*TASK TO COMPLETE*
How many of the lines below hold the string "retrieved"? Say only the number.

[[ DATA TO EXAMINE open ]]

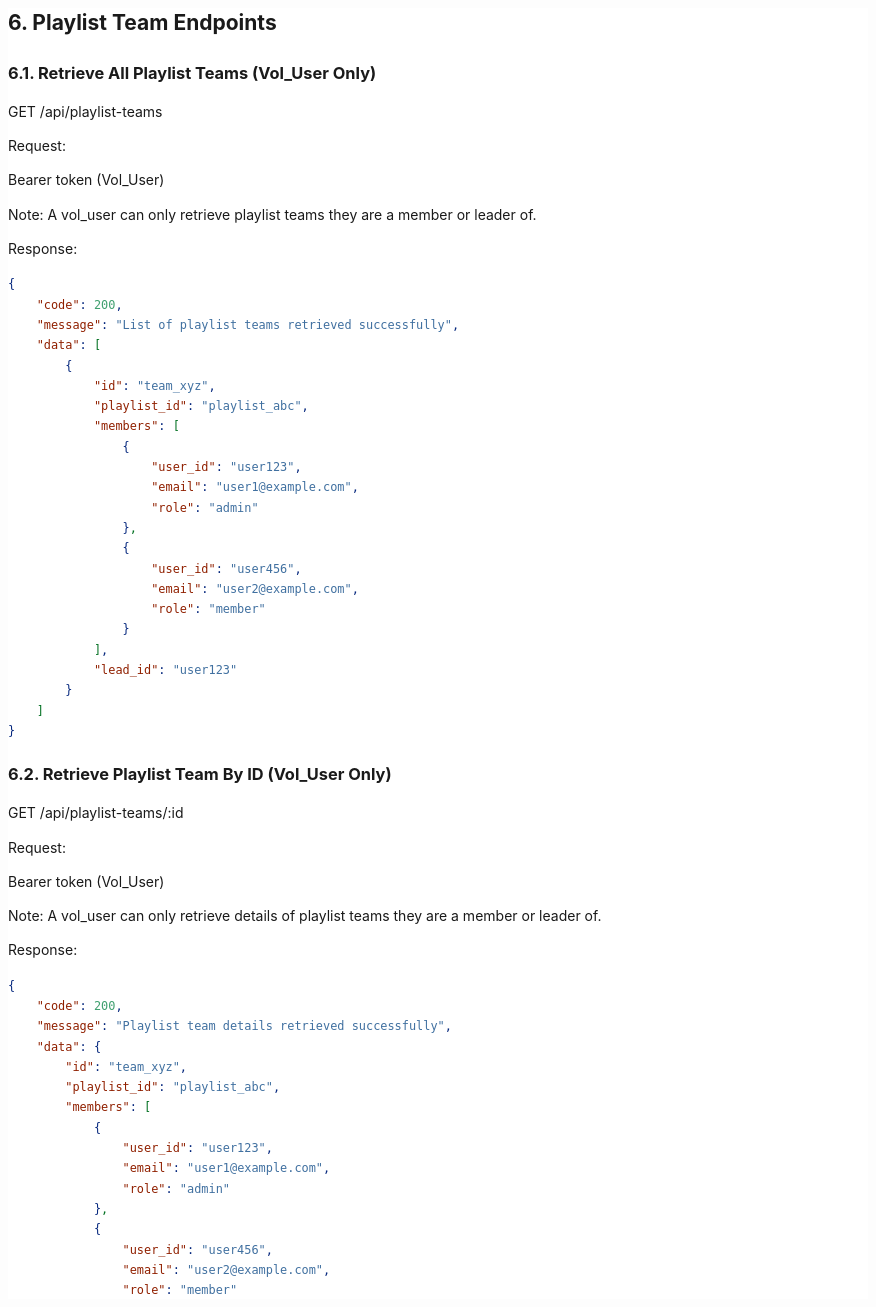 ## 6. Playlist Team Endpoints

### 6.1. Retrieve All Playlist Teams (Vol_User Only)
GET /api/playlist-teams

Request:

Bearer token (Vol_User)

Note: A vol_user can only retrieve playlist teams they are a member or leader of.

Response:

```json
{
    "code": 200,
    "message": "List of playlist teams retrieved successfully",
    "data": [
        {
            "id": "team_xyz",
            "playlist_id": "playlist_abc",
            "members": [
                {
                    "user_id": "user123",
                    "email": "user1@example.com",
                    "role": "admin"
                },
                {
                    "user_id": "user456",
                    "email": "user2@example.com", 
                    "role": "member"
                }
            ],
            "lead_id": "user123"
        }
    ]
}
```

### 6.2. Retrieve Playlist Team By ID (Vol_User Only)
GET /api/playlist-teams/:id

Request:

Bearer token (Vol_User)

Note: A vol_user can only retrieve details of playlist teams they are a member or leader of.

Response:

```json
{
    "code": 200,
    "message": "Playlist team details retrieved successfully",
    "data": {
        "id": "team_xyz",
        "playlist_id": "playlist_abc",
        "members": [
            {
                "user_id": "user123",
                "email": "user1@example.com",
                "role": "admin"
            },
            {
                "user_id": "user456",
                "email": "user2@example.com",
                "role": "member"
```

[[ DATA TO EXAMINE closed ]]

*TASK RESPONSE*
2